Working data: Begin

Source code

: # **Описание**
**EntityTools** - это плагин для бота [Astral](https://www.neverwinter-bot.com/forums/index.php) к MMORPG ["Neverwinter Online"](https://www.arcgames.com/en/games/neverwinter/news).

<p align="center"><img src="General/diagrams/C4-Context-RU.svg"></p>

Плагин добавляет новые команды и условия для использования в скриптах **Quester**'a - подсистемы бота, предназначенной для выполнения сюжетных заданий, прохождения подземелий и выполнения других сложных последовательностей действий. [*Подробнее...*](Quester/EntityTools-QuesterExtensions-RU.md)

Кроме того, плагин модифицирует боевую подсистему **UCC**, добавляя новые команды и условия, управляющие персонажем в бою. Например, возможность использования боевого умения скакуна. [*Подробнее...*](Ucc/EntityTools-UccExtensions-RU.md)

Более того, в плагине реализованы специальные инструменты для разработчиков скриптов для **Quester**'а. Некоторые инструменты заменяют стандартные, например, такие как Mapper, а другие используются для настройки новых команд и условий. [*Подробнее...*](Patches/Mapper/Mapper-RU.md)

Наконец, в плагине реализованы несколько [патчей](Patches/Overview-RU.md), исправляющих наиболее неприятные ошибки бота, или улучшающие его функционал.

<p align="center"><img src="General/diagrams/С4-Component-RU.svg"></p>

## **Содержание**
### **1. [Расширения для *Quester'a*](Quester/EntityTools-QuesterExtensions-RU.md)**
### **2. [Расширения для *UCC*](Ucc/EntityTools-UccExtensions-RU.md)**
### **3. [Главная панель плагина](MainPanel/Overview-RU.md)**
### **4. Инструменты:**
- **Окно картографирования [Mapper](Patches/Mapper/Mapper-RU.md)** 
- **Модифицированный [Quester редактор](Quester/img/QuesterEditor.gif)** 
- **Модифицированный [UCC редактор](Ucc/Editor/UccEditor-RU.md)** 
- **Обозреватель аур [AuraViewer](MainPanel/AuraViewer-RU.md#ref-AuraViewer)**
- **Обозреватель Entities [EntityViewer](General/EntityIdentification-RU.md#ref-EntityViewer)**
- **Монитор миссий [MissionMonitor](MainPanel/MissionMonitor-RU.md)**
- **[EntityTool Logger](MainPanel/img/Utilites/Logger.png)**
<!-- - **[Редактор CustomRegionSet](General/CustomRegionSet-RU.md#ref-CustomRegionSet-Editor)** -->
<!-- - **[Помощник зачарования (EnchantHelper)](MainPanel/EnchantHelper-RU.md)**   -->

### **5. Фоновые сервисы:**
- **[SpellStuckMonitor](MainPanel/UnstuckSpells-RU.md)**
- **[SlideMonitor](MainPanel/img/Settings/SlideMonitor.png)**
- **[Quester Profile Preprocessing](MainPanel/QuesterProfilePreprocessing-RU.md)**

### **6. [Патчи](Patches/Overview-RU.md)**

Working data: End

— Problem requirements —
Starting at the line that has "## **Содержание**" and ending at the line that has "### **5. Фоновые сервисы:**", please write out the lines above exactly, leaving out all others.

— Written response —
## **Содержание**
### **1. [Расширения для *Quester'a*](Quester/EntityTools-QuesterExtensions-RU.md)**
### **2. [Расширения для *UCC*](Ucc/EntityTools-UccExtensions-RU.md)**
### **3. [Главная панель плагина](MainPanel/Overview-RU.md)**
### **4. Инструменты:**
- **Окно картографирования [Mapper](Patches/Mapper/Mapper-RU.md)** 
- **Модифицированный [Quester редактор](Quester/img/QuesterEditor.gif)** 
- **Модифицированный [UCC редактор](Ucc/Editor/UccEditor-RU.md)** 
- **Обозреватель аур [AuraViewer](MainPanel/AuraViewer-RU.md#ref-AuraViewer)**
- **Обозреватель Entities [EntityViewer](General/EntityIdentification-RU.md#ref-EntityViewer)**
- **Монитор миссий [MissionMonitor](MainPanel/MissionMonitor-RU.md)**
- **[EntityTool Logger](MainPanel/img/Utilites/Logger.png)**
<!-- - **[Редактор CustomRegionSet](General/CustomRegionSet-RU.md#ref-CustomRegionSet-Editor)** -->
<!-- - **[Помощник зачарования (EnchantHelper)](MainPanel/EnchantHelper-RU.md)**   -->

### **5. Фоновые сервисы:**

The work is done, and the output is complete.